Et on continue. Jusqu’à quand? Je crains que ce ne soit pour longtemps encore.

« Nous avons tenté d’inventer
quelques fulgurances,
des étincelles,
de petites beautés à vivre et distribuer.
(…)
Chaque fois, celles et ceux qui ont
vécu ces instants avec nous
ont rêvé un peu.
Le problème de la vraie vie,
c’est que le rêve s’efface au réveil. »


J’aimerais bien que cette vision soit partagée. Mais je ne rêve pas. Elle ne l’est pas. Pas du tout.
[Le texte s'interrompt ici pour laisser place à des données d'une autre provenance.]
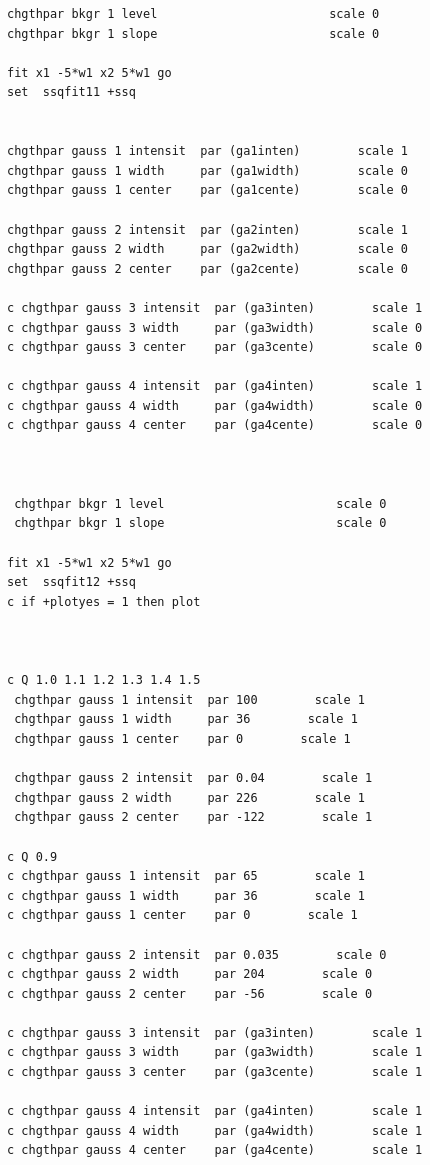 \documentclass[11pt,fleqn]{book} %
\begin{document}
\begin{verbatim}
chgthpar bkgr 1 level                        scale 0
chgthpar bkgr 1 slope                        scale 0

fit x1 -5*w1 x2 5*w1 go
set  ssqfit11 +ssq


chgthpar gauss 1 intensit  par (ga1inten)        scale 1
chgthpar gauss 1 width     par (ga1width)        scale 0
chgthpar gauss 1 center    par (ga1cente)        scale 0

chgthpar gauss 2 intensit  par (ga2inten)        scale 1
chgthpar gauss 2 width     par (ga2width)        scale 0
chgthpar gauss 2 center    par (ga2cente)        scale 0

c chgthpar gauss 3 intensit  par (ga3inten)        scale 1
c chgthpar gauss 3 width     par (ga3width)        scale 0
c chgthpar gauss 3 center    par (ga3cente)        scale 0

c chgthpar gauss 4 intensit  par (ga4inten)        scale 1
c chgthpar gauss 4 width     par (ga4width)        scale 0
c chgthpar gauss 4 center    par (ga4cente)        scale 0
 


 chgthpar bkgr 1 level                        scale 0
 chgthpar bkgr 1 slope                        scale 0

fit x1 -5*w1 x2 5*w1 go
set  ssqfit12 +ssq
c if +plotyes = 1 then plot



c Q 1.0 1.1 1.2 1.3 1.4 1.5
 chgthpar gauss 1 intensit  par 100        scale 1
 chgthpar gauss 1 width     par 36        scale 1
 chgthpar gauss 1 center    par 0        scale 1

 chgthpar gauss 2 intensit  par 0.04        scale 1
 chgthpar gauss 2 width     par 226        scale 1
 chgthpar gauss 2 center    par -122        scale 1

c Q 0.9
c chgthpar gauss 1 intensit  par 65        scale 1
c chgthpar gauss 1 width     par 36        scale 1
c chgthpar gauss 1 center    par 0        scale 1

c chgthpar gauss 2 intensit  par 0.035        scale 0
c chgthpar gauss 2 width     par 204        scale 0
c chgthpar gauss 2 center    par -56        scale 0

c chgthpar gauss 3 intensit  par (ga3inten)        scale 1
c chgthpar gauss 3 width     par (ga3width)        scale 1
c chgthpar gauss 3 center    par (ga3cente)        scale 1

c chgthpar gauss 4 intensit  par (ga4inten)        scale 1
c chgthpar gauss 4 width     par (ga4width)        scale 1
c chgthpar gauss 4 center    par (ga4cente)        scale 1


\end{verbatim}
\end{document}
Les associations ou sociétés d’écrivains ne s’y aventurent pas. Dans l’économie littéraire, elle n’existent pas. Elles ne font pas le poids.
Les éditeurs sont indifférents. Ils n’en ont pas vraiment besoin Pour une bonne partie d’entre eux (pas tous, soyons justes), les aides à l’édition, les subventions glanées, couvrent les frais du livre lorsqu’on l’imprime… un système déséquilibré qui n’encourage ni à l’accompagnement des auteur.e.s, ni à la promotion du livre.
Les libraires? Ils.elles sont exsangues. Ne leur en demandez pas plus.
Les organisateurs d’événements, eux, sont parfois sensibles au propos. Mais ils font du chiffre avec les pointures, pas avec des idées nouvelles.
Les journalistes, ils s’en tapent.

Quant aux auteur·e·s, ils ne vont pas ruer dans les brancards, trop heureux de faire partie des élus et attentifs à ne pas heurter les mains qui les invitent à défaut de les nourrir. D’ailleurs, en parlant de nourrir, on a bien d’autres préoccupations plus sérieuses à débattre, la rémunération, les droits d’auteur, par exemple, plutôt que de nous interroger sur une esthétique et le sens de notre présence.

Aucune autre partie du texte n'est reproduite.